[Plain-text document sources]
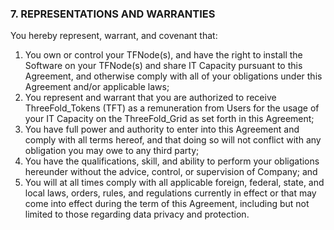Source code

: ### 7. REPRESENTATIONS AND WARRANTIES

You hereby represent, warrant, and covenant that:

1. You own or control your TFNode(s), and have the right to install the Software on your TFNode(s) and share IT Capacity pursuant to this Agreement, and otherwise comply with all of your obligations under this Agreement and/or applicable laws;
2. You represent and warrant that you are authorized to receive ThreeFold_Tokens (TFT) as a remuneration from Users for the usage of your IT Capacity on the ThreeFold_Grid as set forth in this Agreement;
3. You have full power and authority to enter into this Agreement and comply with all terms hereof, and that doing so will not conflict with any obligation you may owe to any third party;
4. You have the qualifications, skill, and ability to perform your obligations hereunder without the advice, control, or supervision of Company; and
5. You will at all times comply with all applicable foreign, federal, state, and local laws, orders, rules, and regulations currently in effect or that may come into effect during the term of this Agreement, including but not limited to those regarding data privacy and protection.
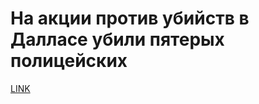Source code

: # На акции против убийств в Далласе убили пятерых полицейских



[LINK](https://varlamov.ru/1822120.html)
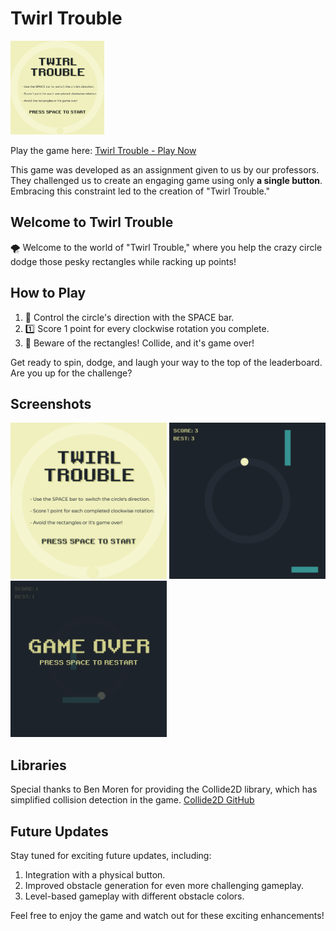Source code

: # Twirl Trouble

<img src="https://github.com/hetnagda/hello-world-25-Homework/blob/main/week07-twirlTrouble/screenshots/splash-screen.png" width="150">

Play the game here: [Twirl Trouble - Play Now](https://editor.p5js.org/hetnagda/full/eHD2gkjyp)

This game was developed as an assignment given to us by our professors. They challenged us to create an engaging game using only __a single button__. Embracing this constraint led to the creation of "Twirl Trouble."

## Welcome to Twirl Trouble

🌪️ Welcome to the world of "Twirl Trouble," where you help the crazy circle dodge those pesky rectangles while racking up points!

## How to Play

1. 🔄 Control the circle's direction with the SPACE bar.
2. 1️⃣ Score 1 point for every clockwise rotation you complete.
3. 🚧 Beware of the rectangles! Collide, and it's game over!

Get ready to spin, dodge, and laugh your way to the top of the leaderboard. Are you up for the challenge?

## Screenshots

<img src="https://github.com/hetnagda/hello-world-25-Homework/blob/main/week07-twirlTrouble/screenshots/splash-screen.png" width="250">
<img src="https://github.com/hetnagda/hello-world-25-Homework/blob/main/week07-twirlTrouble/screenshots/game-screen.png" width="250">
<img src="https://github.com/hetnagda/hello-world-25-Homework/blob/main/week07-twirlTrouble/screenshots/lose-screen.png" width="250">

## Libraries

Special thanks to Ben Moren for providing the Collide2D library, which has simplified collision detection in the game. [Collide2D GitHub](https://github.com/bmoren/p5.collide2D)

## Future Updates

Stay tuned for exciting future updates, including:

1. Integration with a physical button.
2. Improved obstacle generation for even more challenging gameplay.
3. Level-based gameplay with different obstacle colors.

Feel free to enjoy the game and watch out for these exciting enhancements!

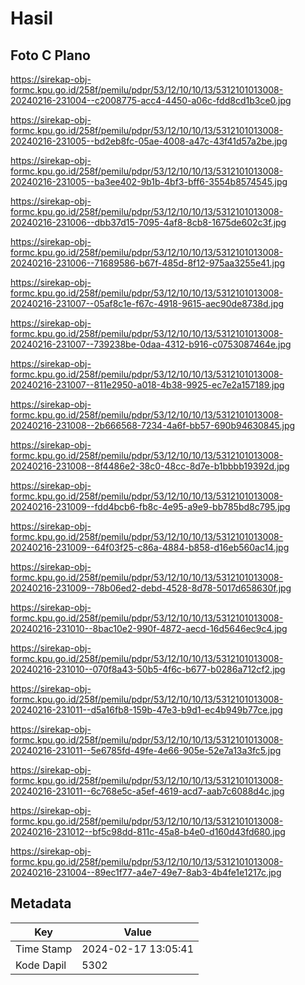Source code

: # Hasil

## Foto C Plano

https://sirekap-obj-formc.kpu.go.id/258f/pemilu/pdpr/53/12/10/10/13/5312101013008-20240216-231004--c2008775-acc4-4450-a06c-fdd8cd1b3ce0.jpg

https://sirekap-obj-formc.kpu.go.id/258f/pemilu/pdpr/53/12/10/10/13/5312101013008-20240216-231005--bd2eb8fc-05ae-4008-a47c-43f41d57a2be.jpg

https://sirekap-obj-formc.kpu.go.id/258f/pemilu/pdpr/53/12/10/10/13/5312101013008-20240216-231005--ba3ee402-9b1b-4bf3-bff6-3554b8574545.jpg

https://sirekap-obj-formc.kpu.go.id/258f/pemilu/pdpr/53/12/10/10/13/5312101013008-20240216-231006--dbb37d15-7095-4af8-8cb8-1675de602c3f.jpg

https://sirekap-obj-formc.kpu.go.id/258f/pemilu/pdpr/53/12/10/10/13/5312101013008-20240216-231006--71689586-b67f-485d-8f12-975aa3255e41.jpg

https://sirekap-obj-formc.kpu.go.id/258f/pemilu/pdpr/53/12/10/10/13/5312101013008-20240216-231007--05af8c1e-f67c-4918-9615-aec90de8738d.jpg

https://sirekap-obj-formc.kpu.go.id/258f/pemilu/pdpr/53/12/10/10/13/5312101013008-20240216-231007--739238be-0daa-4312-b916-c0753087464e.jpg

https://sirekap-obj-formc.kpu.go.id/258f/pemilu/pdpr/53/12/10/10/13/5312101013008-20240216-231007--811e2950-a018-4b38-9925-ec7e2a157189.jpg

https://sirekap-obj-formc.kpu.go.id/258f/pemilu/pdpr/53/12/10/10/13/5312101013008-20240216-231008--2b666568-7234-4a6f-bb57-690b94630845.jpg

https://sirekap-obj-formc.kpu.go.id/258f/pemilu/pdpr/53/12/10/10/13/5312101013008-20240216-231008--8f4486e2-38c0-48cc-8d7e-b1bbbb19392d.jpg

https://sirekap-obj-formc.kpu.go.id/258f/pemilu/pdpr/53/12/10/10/13/5312101013008-20240216-231009--fdd4bcb6-fb8c-4e95-a9e9-bb785bd8c795.jpg

https://sirekap-obj-formc.kpu.go.id/258f/pemilu/pdpr/53/12/10/10/13/5312101013008-20240216-231009--64f03f25-c86a-4884-b858-d16eb560ac14.jpg

https://sirekap-obj-formc.kpu.go.id/258f/pemilu/pdpr/53/12/10/10/13/5312101013008-20240216-231009--78b06ed2-debd-4528-8d78-5017d658630f.jpg

https://sirekap-obj-formc.kpu.go.id/258f/pemilu/pdpr/53/12/10/10/13/5312101013008-20240216-231010--8bac10e2-990f-4872-aecd-16d5646ec9c4.jpg

https://sirekap-obj-formc.kpu.go.id/258f/pemilu/pdpr/53/12/10/10/13/5312101013008-20240216-231010--070f8a43-50b5-4f6c-b677-b0286a712cf2.jpg

https://sirekap-obj-formc.kpu.go.id/258f/pemilu/pdpr/53/12/10/10/13/5312101013008-20240216-231011--d5a16fb8-159b-47e3-b9d1-ec4b949b77ce.jpg

https://sirekap-obj-formc.kpu.go.id/258f/pemilu/pdpr/53/12/10/10/13/5312101013008-20240216-231011--5e6785fd-49fe-4e66-905e-52e7a13a3fc5.jpg

https://sirekap-obj-formc.kpu.go.id/258f/pemilu/pdpr/53/12/10/10/13/5312101013008-20240216-231011--6c768e5c-a5ef-4619-acd7-aab7c6088d4c.jpg

https://sirekap-obj-formc.kpu.go.id/258f/pemilu/pdpr/53/12/10/10/13/5312101013008-20240216-231012--bf5c98dd-811c-45a8-b4e0-d160d43fd680.jpg

https://sirekap-obj-formc.kpu.go.id/258f/pemilu/pdpr/53/12/10/10/13/5312101013008-20240216-231004--89ec1f77-a4e7-49e7-8ab3-4b4fe1e1217c.jpg


## Metadata

| Key        | Value               |
| ---------- | ------------------- |
| Time Stamp | 2024-02-17 13:05:41 |
| Kode Dapil | 5302                |



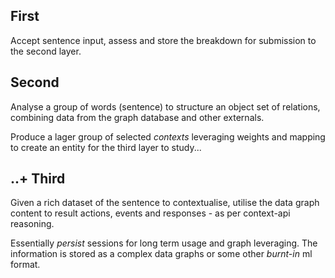 
## First

Accept sentence input, assess and store the breakdown for submission to the
second layer.

## Second

Analyse a group of words (sentence) to structure an object set of relations,
combining data from the graph database and other externals.

Produce a lager group of selected _contexts_ leveraging weights and mapping
to create an entity for the third layer to study...


## ..+ Third

Given a rich dataset of the sentence to contextualise, utilise the data graph
content to result actions, events and responses - as per context-api reasoning.

Essentially _persist_ sessions for long term usage and graph leveraging. The
information is stored as a complex data graphs or some other _burnt-in_ ml format.

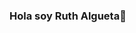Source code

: ### Hola soy Ruth Algueta👋

<!--
**RuthAlgueta/RuthAlgueta** is a ✨ _special_ ✨ repository because its `README.md` (this file) appears on your GitHub profile.

🔭 Actualmente busco activamente practicas de Data Analyst.
🌱 Soy diseña audiovisual y modeladora 3D.
👯 Me interesa colaborar en proyectos de Data Analyst.
💬 Puedes preguntarme sobre análisis de datos, diseño audiovisual o modelado 3D e impresion 3d.
📫 Puedes contactarme en ruthalgueta@gmail.com
⚡ Un dato curioso: Mi pasión por la impresión 3D me lleva a explorar nuevas técnicas y diseños para mis proyectos presonales.





<p align="center">
    <img width="200" src="https://github.com/Kathryn-Jie/baner_ruth"> 
</p>

<h1>  Hola soy Ruth Algueta👋 <img src = "https://raw.githubusercontent.com/MartinHeinz/MartinHeinz/master/wave.gif" width = 30px> </h1>
<p align='center'>
</p>




<br>


-----
Credits: [Aditya Deshmukh](https://github.com/Aditya664)
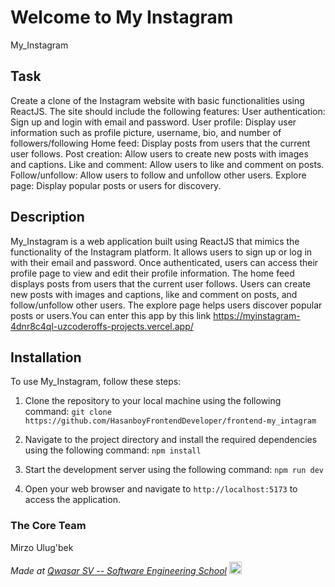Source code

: 
# Welcome to My Instagram

My_Instagram

## Task

Create a clone of the Instagram website with basic functionalities using ReactJS. The site should include the following features:
User authentication: Sign up and login with email and password.
User profile: Display user information such as profile picture, username, bio, and number of followers/following
Home feed: Display posts from users that the current user follows.
Post creation: Allow users to create new posts with images and captions.
Like and comment: Allow users to like and comment on posts.
Follow/unfollow: Allow users to follow and unfollow other users.
Explore page: Display popular posts or users for discovery.

## Description

My_Instagram is a web application built using ReactJS that mimics the functionality of the Instagram platform. It allows users to sign up or log in with their email and password. Once authenticated, users can access their profile page to view and edit their profile information. The home feed displays posts from users that the current user follows. Users can create new posts with images and captions, like and comment on posts, and follow/unfollow other users. The explore page helps users discover popular posts or users.You can enter this app by this link https://myinstagram-4dnr8c4ql-uzcoderoffs-projects.vercel.app/

## Installation

To use My_Instagram, follow these steps:

1. Clone the repository to your local machine using the following command: `git clone https://github.com/HasanboyFrontendDeveloper/frontend-my_intagram`

2. Navigate to the project directory and install the required dependencies using the following command: `npm install`

3. Start the development server using the following command: `npm run dev`

4. Open your web browser and navigate to `http://localhost:5173` to access the application.

### The Core Team

Mirzo Ulug'bek

<span><i>Made at <a href='https://qwasar.io'>Qwasar SV -- Software Engineering School</a></i></span>
<span><img alt="Qwasar SV -- Software Engineering School's Logo" src='https://storage.googleapis.com/qwasar-public/qwasar-logo_50x50.png' width='20px' /></span>
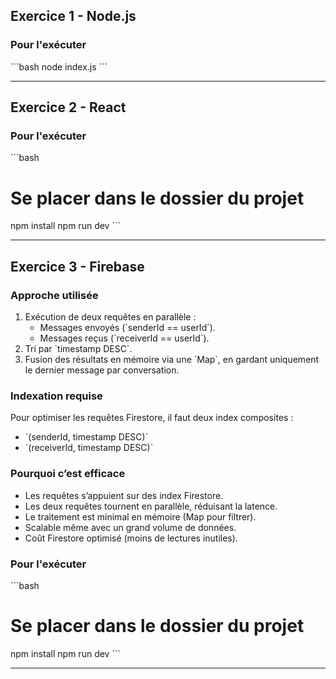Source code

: ## Exercice 1 - Node.js

### Pour l'exécuter
\`\`\`bash
node index.js
\`\`\`

---

## Exercice 2 - React

### Pour l'exécuter
\`\`\`bash
# Se placer dans le dossier du projet
npm install
npm run dev
\`\`\`

---

## Exercice 3 - Firebase

### Approche utilisée
1. Exécution de deux requêtes en parallèle :  
   - Messages envoyés (\`senderId == userId\`).  
   - Messages reçus (\`receiverId == userId\`).  
2. Tri par \`timestamp DESC\`.  
3. Fusion des résultats en mémoire via une \`Map\`, en gardant uniquement le dernier message par conversation.  

### Indexation requise
Pour optimiser les requêtes Firestore, il faut deux index composites :
- \`(senderId, timestamp DESC)\`  
- \`(receiverId, timestamp DESC)\`  

### Pourquoi c’est efficace
- Les requêtes s’appuient sur des index Firestore.  
- Les deux requêtes tournent en parallèle, réduisant la latence.  
- Le traitement est minimal en mémoire (Map pour filtrer).  
- Scalable même avec un grand volume de données.  
- Coût Firestore optimisé (moins de lectures inutiles).  

### Pour l'exécuter
\`\`\`bash
# Se placer dans le dossier du projet
npm install
npm run dev
\`\`\`

---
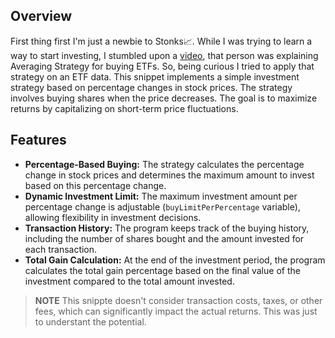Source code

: ## Overview

First thing first I'm just a newbie to Stonks📈. While I was trying to learn a way to start investing, I stumbled upon a [video](https://www.youtube.com/watch?v=lrauZxLjMsc&list=PLxNHpNhDaEFLngQFq3dIQvQO2hPZdAE8t&index=3), that person was explaining Averaging Strategy for buying ETFs. So, being curious I tried to apply that strategy on an ETF data. This snippet implements a simple investment strategy based on percentage changes in stock prices. The strategy involves buying shares when the price decreases. The goal is to maximize returns by capitalizing on short-term price fluctuations.

## Features

- **Percentage-Based Buying:** The strategy calculates the percentage change in stock prices and determines the maximum amount to invest based on this percentage change.
- **Dynamic Investment Limit:** The maximum investment amount per percentage change is adjustable (`buyLimitPerPercentage` variable), allowing flexibility in investment decisions.
- **Transaction History:** The program keeps track of the buying history, including the number of shares bought and the amount invested for each transaction.
- **Total Gain Calculation:** At the end of the investment period, the program calculates the total gain percentage based on the final value of the investment compared to the total amount invested.

> **NOTE** This snippte doesn't consider transaction costs, taxes, or other fees, which can significantly impact the actual returns. This was just to understant the potential.

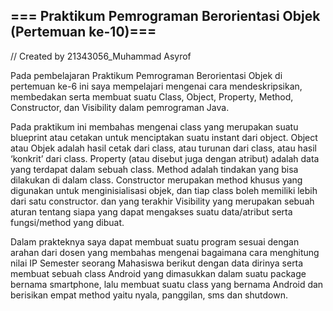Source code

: ## === Praktikum Pemrograman Berorientasi Objek (Pertemuan ke-10)===

// Created by 21343056_Muhammad Asyrof

  Pada pembelajaran Praktikum Pemrograman Berorientasi Objek di pertemuan ke-6 ini saya mempelajari mengenai cara mendeskripsikan, membedakan serta membuat suatu Class, Object, Property, Method, Constructor, dan Visibility dalam pemrograman Java. 
  
  Pada praktikum ini membahas mengenai class yang merupakan suatu blueprint atau cetakan untuk menciptakan suatu instant dari object. Object atau Objek adalah hasil cetak dari class, atau turunan dari class, atau hasil ‘konkrit’ dari class. Property (atau disebut juga dengan atribut) adalah data yang terdapat dalam sebuah class. Method adalah tindakan yang bisa dilakukan di dalam class. Constructor merupakan method khusus yang digunakan untuk menginisialisasi objek, dan tiap class boleh memiliki lebih dari satu constructor. dan yang terakhir Visibility yang merupakan sebuah aturan tentang siapa yang dapat mengakses suatu data/atribut serta fungsi/method yang dibuat.
  
  Dalam prakteknya saya dapat membuat suatu program sesuai dengan arahan dari dosen yang membahas mengenai bagaimana cara menghitung nilai IP Semester seorang Mahasiswa berikut dengan data dirinya serta membuat sebuah class Android yang dimasukkan dalam suatu package bernama smartphone, lalu membuat suatu class yang bernama Android dan berisikan empat method yaitu nyala, panggilan, sms dan shutdown.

▶ _Goal of the exercise_:
The lines holding the word "clone" are the answer. Find them in the entries and copy them.

▶ _Your response_:
Create a clone of the Instagram website with basic functionalities using ReactJS. The site should include the following features:
1. Clone the repository to your local machine using the following command: `git clone https://github.com/HasanboyFrontendDeveloper/frontend-my_intagram`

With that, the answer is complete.